PORTLAND, Maine (AP) — Maine’s top marine official has told the federal government that his state deserves more credit for the efforts it has made to try to save an endangered species of whale.

Maine is tasked with coming up with new regulations that make the oceans safer for North Atlantic right whales, which number only about 400 in the world. The proposed new protections place new restrictions on the lobster fishing business, which is critical to Maine’s economy and heritage.

The National Oceanic and Atmospheric Administration informed Maine in January that its proposal to protect the whales doesn’t go far enough.

But Patrick Keliher, the commissioner of the Maine Department of Marine Resources, sent a letter to NOAA on Wednesday that outlined numerous existing and additional proposed protections that he said play a key role in protecting the whales.

“Existing regulations provide additional risk reduction” within inshore waters, Keliher wrote.

The state has proposed a new rule that requires trap lines to have weak points in inshore waters, Keliher wrote.
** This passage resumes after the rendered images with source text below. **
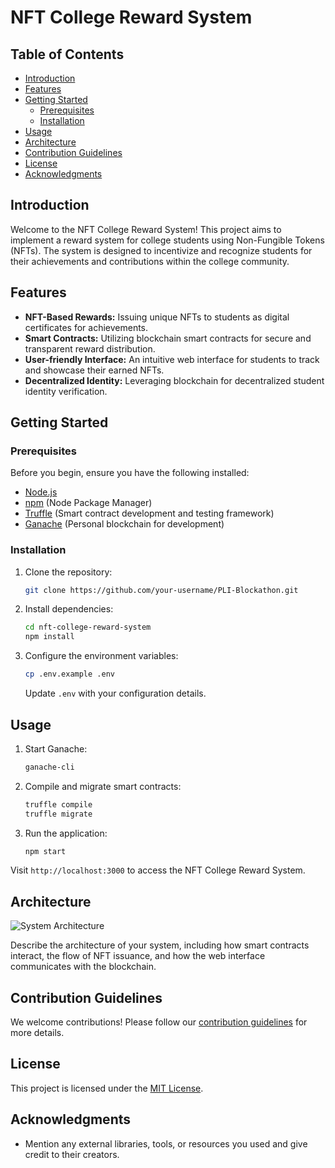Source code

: # NFT College Reward System

## Table of Contents
- [Introduction](#introduction)
- [Features](#features)
- [Getting Started](#getting-started)
  - [Prerequisites](#prerequisites)
  - [Installation](#installation)
- [Usage](#usage)
- [Architecture](#architecture)
- [Contribution Guidelines](#contribution-guidelines)
- [License](#license)
- [Acknowledgments](#acknowledgments)

## Introduction

Welcome to the NFT College Reward System! This project aims to implement a reward system for college students using Non-Fungible Tokens (NFTs). The system is designed to incentivize and recognize students for their achievements and contributions within the college community.

## Features

- **NFT-Based Rewards:** Issuing unique NFTs to students as digital certificates for achievements.
- **Smart Contracts:** Utilizing blockchain smart contracts for secure and transparent reward distribution.
- **User-friendly Interface:** An intuitive web interface for students to track and showcase their earned NFTs.
- **Decentralized Identity:** Leveraging blockchain for decentralized student identity verification.

## Getting Started

### Prerequisites

Before you begin, ensure you have the following installed:

- [Node.js](https://nodejs.org/)
- [npm](https://www.npmjs.com/) (Node Package Manager)
- [Truffle](https://www.trufflesuite.com/) (Smart contract development and testing framework)
- [Ganache](https://www.trufflesuite.com/ganache) (Personal blockchain for development)

### Installation

1. Clone the repository:

    ```bash
    git clone https://github.com/your-username/PLI-Blockathon.git
    ```

2. Install dependencies:

    ```bash
    cd nft-college-reward-system
    npm install
    ```

3. Configure the environment variables:

    ```bash
    cp .env.example .env
    ```

    Update `.env` with your configuration details.

## Usage

1. Start Ganache:

    ```bash
    ganache-cli
    ```

2. Compile and migrate smart contracts:

    ```bash
    truffle compile
    truffle migrate
    ```

3. Run the application:

    ```bash
    npm start
    ```

Visit `http://localhost:3000` to access the NFT College Reward System.

## Architecture

![System Architecture](docs/architecture.png)

Describe the architecture of your system, including how smart contracts interact, the flow of NFT issuance, and how the web interface communicates with the blockchain.

## Contribution Guidelines

We welcome contributions! Please follow our [contribution guidelines](CONTRIBUTING.md) for more details.

## License

This project is licensed under the [MIT License](LICENSE).

## Acknowledgments

- Mention any external libraries, tools, or resources you used and give credit to their creators.
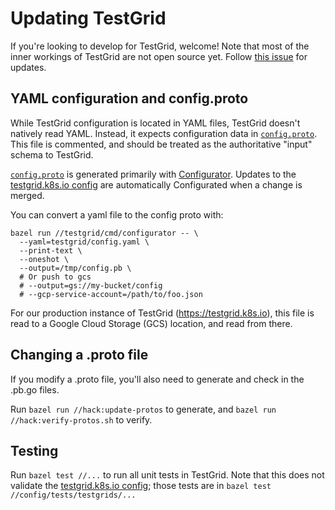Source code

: # Updating TestGrid

If you're looking to develop for TestGrid, welcome! Note that most of the inner workings of TestGrid
are not open source yet. Follow [this issue](https://github.com/kubernetes/test-infra/issues/10409)
for updates.

## YAML configuration and config.proto

While TestGrid configuration is located in YAML files, TestGrid doesn't natively
read YAML. Instead, it expects configuration data in [`config.proto`]. This file
is commented, and should be treated as the authoritative "input" schema to
TestGrid.

[`config.proto`] is generated primarily with
[Configurator](https://github.com/kubernetes/test-infra/testgrid/cmd/configurator).
Updates to the [testgrid.k8s.io config] are automatically Configurated when a change is
merged.

You can convert a yaml file to the config proto with:
```
bazel run //testgrid/cmd/configurator -- \
  --yaml=testgrid/config.yaml \
  --print-text \
  --oneshot \
  --output=/tmp/config.pb \
  # Or push to gcs
  # --output=gs://my-bucket/config
  # --gcp-service-account=/path/to/foo.json
```

For our production instance of TestGrid (https://testgrid.k8s.io), this file is read to a Google
Cloud Storage (GCS) location, and read from there.

## Changing a .proto file

If you modify a .proto file, you'll also need to generate and check in the
.pb.go files.

Run `bazel run //hack:update-protos` to generate, and `bazel run //hack:verify-protos.sh`
to verify.

## Testing

Run `bazel test //...` to run all unit tests in TestGrid. Note that this does not validate
the [testgrid.k8s.io config]; those tests are in `bazel test //config/tests/testgrids/...`

[`config.proto`]: ./config/config.proto
[testgrid.k8s.io config]: https://github.com/kubernetes/test-infra/config/testgrids
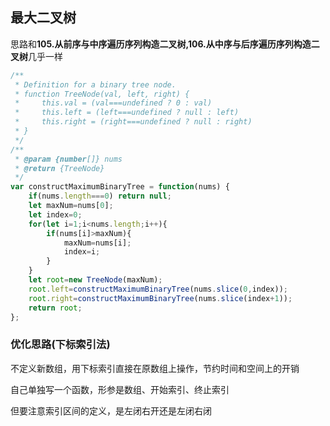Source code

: ## 最大二叉树
思路和**105.从前序与中序遍历序列构造二叉树,106.从中序与后序遍历序列构造二叉树**几乎一样

```javascript
/**
 * Definition for a binary tree node.
 * function TreeNode(val, left, right) {
 *     this.val = (val===undefined ? 0 : val)
 *     this.left = (left===undefined ? null : left)
 *     this.right = (right===undefined ? null : right)
 * }
 */
/**
 * @param {number[]} nums
 * @return {TreeNode}
 */
var constructMaximumBinaryTree = function(nums) {
    if(nums.length===0) return null;
    let maxNum=nums[0];
    let index=0;
    for(let i=1;i<nums.length;i++){
        if(nums[i]>maxNum){
            maxNum=nums[i];
            index=i;
        }
    }
    let root=new TreeNode(maxNum);
    root.left=constructMaximumBinaryTree(nums.slice(0,index));
    root.right=constructMaximumBinaryTree(nums.slice(index+1));
    return root;
};
```

### 优化思路(下标索引法)
不定义新数组，用下标索引直接在原数组上操作，节约时间和空间上的开销

自己单独写一个函数，形参是数组、开始索引、终止索引

但要注意索引区间的定义，是左闭右开还是左闭右闭
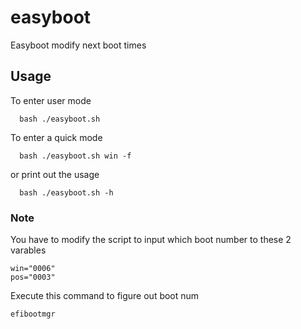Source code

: # easyboot
Easyboot modify next boot times

## Usage

To enter user mode
```
  bash ./easyboot.sh
```

To enter a quick mode

```
  bash ./easyboot.sh win -f
```
or print out the usage

```
  bash ./easyboot.sh -h
```

### Note

You have to modify the script to input which boot number to these 2 varables
```
win="0006"
pos="0003"
```
Execute this command to figure out boot num
```
efibootmgr
```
The weak points would make it easier for the whales to escape a potential entanglement in the lines.

Also, the state already enforces other protections in inshore waters, such as banning lobster fishermen from using ropes that float at the surface of the water, Keliher wrote.

NOAA has received Keliher’s letter and is reviewing it, said Jennifer Goebel, a spokeswoman for the agency. The state spent months meeting with lobster fishermen about its whale proposal, which NOAA has said must reduce risk to whales by 60%. The state’s current plan achieves only a 52% reduction in risk, NOAA has informed Maine. That proposal is in addition to existing rules, and it focuses heavily on offshore waters.

Many Maine lobstermen have said the proposal puts too much emphasis on their industry and not enough on other risk factors, such as ship strikes.

“You know that ship strikes are a problem,” said Kristan Porter, president of the Maine Lobstermen’s Association. “We’re the only ones being targeted.”

Conservation groups have put a focus on right whales recently because the whales’ population has declined in the wake of high mortality and poor reproduction.